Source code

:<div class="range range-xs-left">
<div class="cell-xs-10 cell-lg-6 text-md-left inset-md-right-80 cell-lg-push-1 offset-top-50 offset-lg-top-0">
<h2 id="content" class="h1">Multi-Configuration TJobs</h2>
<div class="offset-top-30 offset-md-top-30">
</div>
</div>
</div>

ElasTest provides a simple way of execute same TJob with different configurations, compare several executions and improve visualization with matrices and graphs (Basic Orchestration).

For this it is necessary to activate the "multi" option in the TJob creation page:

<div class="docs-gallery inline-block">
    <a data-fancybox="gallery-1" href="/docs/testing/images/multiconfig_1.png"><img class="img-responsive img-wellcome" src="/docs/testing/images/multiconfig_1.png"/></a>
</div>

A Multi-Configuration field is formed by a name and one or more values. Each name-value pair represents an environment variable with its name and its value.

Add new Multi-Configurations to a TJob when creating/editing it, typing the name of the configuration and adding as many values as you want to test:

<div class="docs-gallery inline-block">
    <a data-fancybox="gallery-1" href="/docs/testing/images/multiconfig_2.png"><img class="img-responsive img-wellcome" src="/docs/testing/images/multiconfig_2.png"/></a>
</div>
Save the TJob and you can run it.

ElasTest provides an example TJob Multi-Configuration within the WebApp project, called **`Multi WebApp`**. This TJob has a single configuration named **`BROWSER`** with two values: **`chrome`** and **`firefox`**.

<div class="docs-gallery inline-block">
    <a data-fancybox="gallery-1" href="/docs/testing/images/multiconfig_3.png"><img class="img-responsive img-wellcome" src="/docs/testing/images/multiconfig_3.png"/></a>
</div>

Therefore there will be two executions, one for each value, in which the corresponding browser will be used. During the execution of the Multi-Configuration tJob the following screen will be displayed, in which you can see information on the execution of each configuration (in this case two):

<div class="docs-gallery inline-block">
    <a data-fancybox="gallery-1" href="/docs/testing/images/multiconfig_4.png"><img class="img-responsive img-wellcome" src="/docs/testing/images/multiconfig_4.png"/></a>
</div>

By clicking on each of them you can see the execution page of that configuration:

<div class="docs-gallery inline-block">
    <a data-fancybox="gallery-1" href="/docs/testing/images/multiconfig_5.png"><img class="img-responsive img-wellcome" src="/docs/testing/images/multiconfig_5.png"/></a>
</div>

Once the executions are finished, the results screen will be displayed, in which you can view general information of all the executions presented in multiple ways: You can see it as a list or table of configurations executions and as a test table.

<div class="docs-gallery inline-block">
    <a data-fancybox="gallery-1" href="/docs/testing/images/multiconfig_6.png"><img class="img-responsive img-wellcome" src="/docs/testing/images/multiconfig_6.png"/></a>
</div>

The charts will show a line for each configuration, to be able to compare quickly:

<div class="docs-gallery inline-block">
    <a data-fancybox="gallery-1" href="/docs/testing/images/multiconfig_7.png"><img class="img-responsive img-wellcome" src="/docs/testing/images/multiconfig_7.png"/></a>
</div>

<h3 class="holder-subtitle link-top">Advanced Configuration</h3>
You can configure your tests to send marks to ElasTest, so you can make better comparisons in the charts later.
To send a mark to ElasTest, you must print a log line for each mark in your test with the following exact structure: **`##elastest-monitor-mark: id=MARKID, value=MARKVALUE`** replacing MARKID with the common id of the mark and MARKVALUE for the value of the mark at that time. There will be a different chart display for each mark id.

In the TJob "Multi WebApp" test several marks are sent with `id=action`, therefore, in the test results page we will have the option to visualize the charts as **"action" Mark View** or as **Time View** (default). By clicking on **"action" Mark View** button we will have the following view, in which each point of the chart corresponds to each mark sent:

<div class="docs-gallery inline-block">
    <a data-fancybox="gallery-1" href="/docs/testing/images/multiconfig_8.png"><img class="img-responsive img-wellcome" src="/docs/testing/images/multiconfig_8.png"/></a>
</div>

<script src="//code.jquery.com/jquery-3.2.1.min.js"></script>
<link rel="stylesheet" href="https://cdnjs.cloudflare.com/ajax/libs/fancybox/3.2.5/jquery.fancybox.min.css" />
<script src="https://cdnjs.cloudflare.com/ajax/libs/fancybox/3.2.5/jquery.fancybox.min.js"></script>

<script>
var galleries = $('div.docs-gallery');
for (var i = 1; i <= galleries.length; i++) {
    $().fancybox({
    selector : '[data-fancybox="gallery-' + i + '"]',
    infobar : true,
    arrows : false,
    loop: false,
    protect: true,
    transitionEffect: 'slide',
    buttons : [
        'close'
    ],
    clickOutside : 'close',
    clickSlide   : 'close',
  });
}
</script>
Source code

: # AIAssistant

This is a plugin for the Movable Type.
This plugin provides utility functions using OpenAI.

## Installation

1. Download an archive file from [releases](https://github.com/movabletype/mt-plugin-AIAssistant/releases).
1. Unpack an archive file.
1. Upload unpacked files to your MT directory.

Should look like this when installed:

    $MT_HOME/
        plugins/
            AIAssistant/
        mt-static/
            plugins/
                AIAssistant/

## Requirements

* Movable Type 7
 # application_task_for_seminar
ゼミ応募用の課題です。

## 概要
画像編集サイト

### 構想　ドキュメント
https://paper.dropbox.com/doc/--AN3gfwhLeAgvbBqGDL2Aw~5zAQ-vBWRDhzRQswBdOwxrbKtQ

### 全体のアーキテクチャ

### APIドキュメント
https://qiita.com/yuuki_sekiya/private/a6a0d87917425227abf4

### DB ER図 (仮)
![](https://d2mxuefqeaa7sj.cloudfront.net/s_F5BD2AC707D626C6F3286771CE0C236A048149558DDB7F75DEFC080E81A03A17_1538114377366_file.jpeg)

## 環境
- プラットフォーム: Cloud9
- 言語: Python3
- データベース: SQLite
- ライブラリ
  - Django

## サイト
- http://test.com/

EXERCISE => The records above need copying. Do it exactly.

ANSWER FOR THE TASK =>
Source code

:<div class="range range-xs-left">
<div class="cell-xs-10 cell-lg-6 text-md-left inset-md-right-80 cell-lg-push-1 offset-top-50 offset-lg-top-0">
<h2 id="content" class="h1">Multi-Configuration TJobs</h2>
<div class="offset-top-30 offset-md-top-30">
</div>
</div>
</div>

ElasTest provides a simple way of execute same TJob with different configurations, compare several executions and improve visualization with matrices and graphs (Basic Orchestration).

For this it is necessary to activate the "multi" option in the TJob creation page:

<div class="docs-gallery inline-block">
    <a data-fancybox="gallery-1" href="/docs/testing/images/multiconfig_1.png"><img class="img-responsive img-wellcome" src="/docs/testing/images/multiconfig_1.png"/></a>
</div>

A Multi-Configuration field is formed by a name and one or more values. Each name-value pair represents an environment variable with its name and its value.

Add new Multi-Configurations to a TJob when creating/editing it, typing the name of the configuration and adding as many values as you want to test:

<div class="docs-gallery inline-block">
    <a data-fancybox="gallery-1" href="/docs/testing/images/multiconfig_2.png"><img class="img-responsive img-wellcome" src="/docs/testing/images/multiconfig_2.png"/></a>
</div>
Save the TJob and you can run it.

ElasTest provides an example TJob Multi-Configuration within the WebApp project, called **`Multi WebApp`**. This TJob has a single configuration named **`BROWSER`** with two values: **`chrome`** and **`firefox`**.

<div class="docs-gallery inline-block">
    <a data-fancybox="gallery-1" href="/docs/testing/images/multiconfig_3.png"><img class="img-responsive img-wellcome" src="/docs/testing/images/multiconfig_3.png"/></a>
</div>

Therefore there will be two executions, one for each value, in which the corresponding browser will be used. During the execution of the Multi-Configuration tJob the following screen will be displayed, in which you can see information on the execution of each configuration (in this case two):

<div class="docs-gallery inline-block">
    <a data-fancybox="gallery-1" href="/docs/testing/images/multiconfig_4.png"><img class="img-responsive img-wellcome" src="/docs/testing/images/multiconfig_4.png"/></a>
</div>

By clicking on each of them you can see the execution page of that configuration:

<div class="docs-gallery inline-block">
    <a data-fancybox="gallery-1" href="/docs/testing/images/multiconfig_5.png"><img class="img-responsive img-wellcome" src="/docs/testing/images/multiconfig_5.png"/></a>
</div>

Once the executions are finished, the results screen will be displayed, in which you can view general information of all the executions presented in multiple ways: You can see it as a list or table of configurations executions and as a test table.

<div class="docs-gallery inline-block">
    <a data-fancybox="gallery-1" href="/docs/testing/images/multiconfig_6.png"><img class="img-responsive img-wellcome" src="/docs/testing/images/multiconfig_6.png"/></a>
</div>

The charts will show a line for each configuration, to be able to compare quickly:

<div class="docs-gallery inline-block">
    <a data-fancybox="gallery-1" href="/docs/testing/images/multiconfig_7.png"><img class="img-responsive img-wellcome" src="/docs/testing/images/multiconfig_7.png"/></a>
</div>

<h3 class="holder-subtitle link-top">Advanced Configuration</h3>
You can configure your tests to send marks to ElasTest, so you can make better comparisons in the charts later.
To send a mark to ElasTest, you must print a log line for each mark in your test with the following exact structure: **`##elastest-monitor-mark: id=MARKID, value=MARKVALUE`** replacing MARKID with the common id of the mark and MARKVALUE for the value of the mark at that time. There will be a different chart display for each mark id.

In the TJob "Multi WebApp" test several marks are sent with `id=action`, therefore, in the test results page we will have the option to visualize the charts as **"action" Mark View** or as **Time View** (default). By clicking on **"action" Mark View** button we will have the following view, in which each point of the chart corresponds to each mark sent:

<div class="docs-gallery inline-block">
    <a data-fancybox="gallery-1" href="/docs/testing/images/multiconfig_8.png"><img class="img-responsive img-wellcome" src="/docs/testing/images/multiconfig_8.png"/></a>
</div>

<script src="//code.jquery.com/jquery-3.2.1.min.js"></script>
<link rel="stylesheet" href="https://cdnjs.cloudflare.com/ajax/libs/fancybox/3.2.5/jquery.fancybox.min.css" />
<script src="https://cdnjs.cloudflare.com/ajax/libs/fancybox/3.2.5/jquery.fancybox.min.js"></script>

<script>
var galleries = $('div.docs-gallery');
for (var i = 1; i <= galleries.length; i++) {
    $().fancybox({
    selector : '[data-fancybox="gallery-' + i + '"]',
    infobar : true,
    arrows : false,
    loop: false,
    protect: true,
    transitionEffect: 'slide',
    buttons : [
        'close'
    ],
    clickOutside : 'close',
    clickSlide   : 'close',
  });
}
</script>
Source code

: # AIAssistant

This is a plugin for the Movable Type.
This plugin provides utility functions using OpenAI.

## Installation

1. Download an archive file from [releases](https://github.com/movabletype/mt-plugin-AIAssistant/releases).
1. Unpack an archive file.
1. Upload unpacked files to your MT directory.

Should look like this when installed:

    $MT_HOME/
        plugins/
            AIAssistant/
        mt-static/
            plugins/
                AIAssistant/

## Requirements

* Movable Type 7
 # application_task_for_seminar
ゼミ応募用の課題です。

## 概要
画像編集サイト

### 構想　ドキュメント
https://paper.dropbox.com/doc/--AN3gfwhLeAgvbBqGDL2Aw~5zAQ-vBWRDhzRQswBdOwxrbKtQ

### 全体のアーキテクチャ

### APIドキュメント
https://qiita.com/yuuki_sekiya/private/a6a0d87917425227abf4

### DB ER図 (仮)
![](https://d2mxuefqeaa7sj.cloudfront.net/s_F5BD2AC707D626C6F3286771CE0C236A048149558DDB7F75DEFC080E81A03A17_1538114377366_file.jpeg)

## 環境
- プラットフォーム: Cloud9
- 言語: Python3
- データベース: SQLite
- ライブラリ
  - Django

## サイト
- http://test.com/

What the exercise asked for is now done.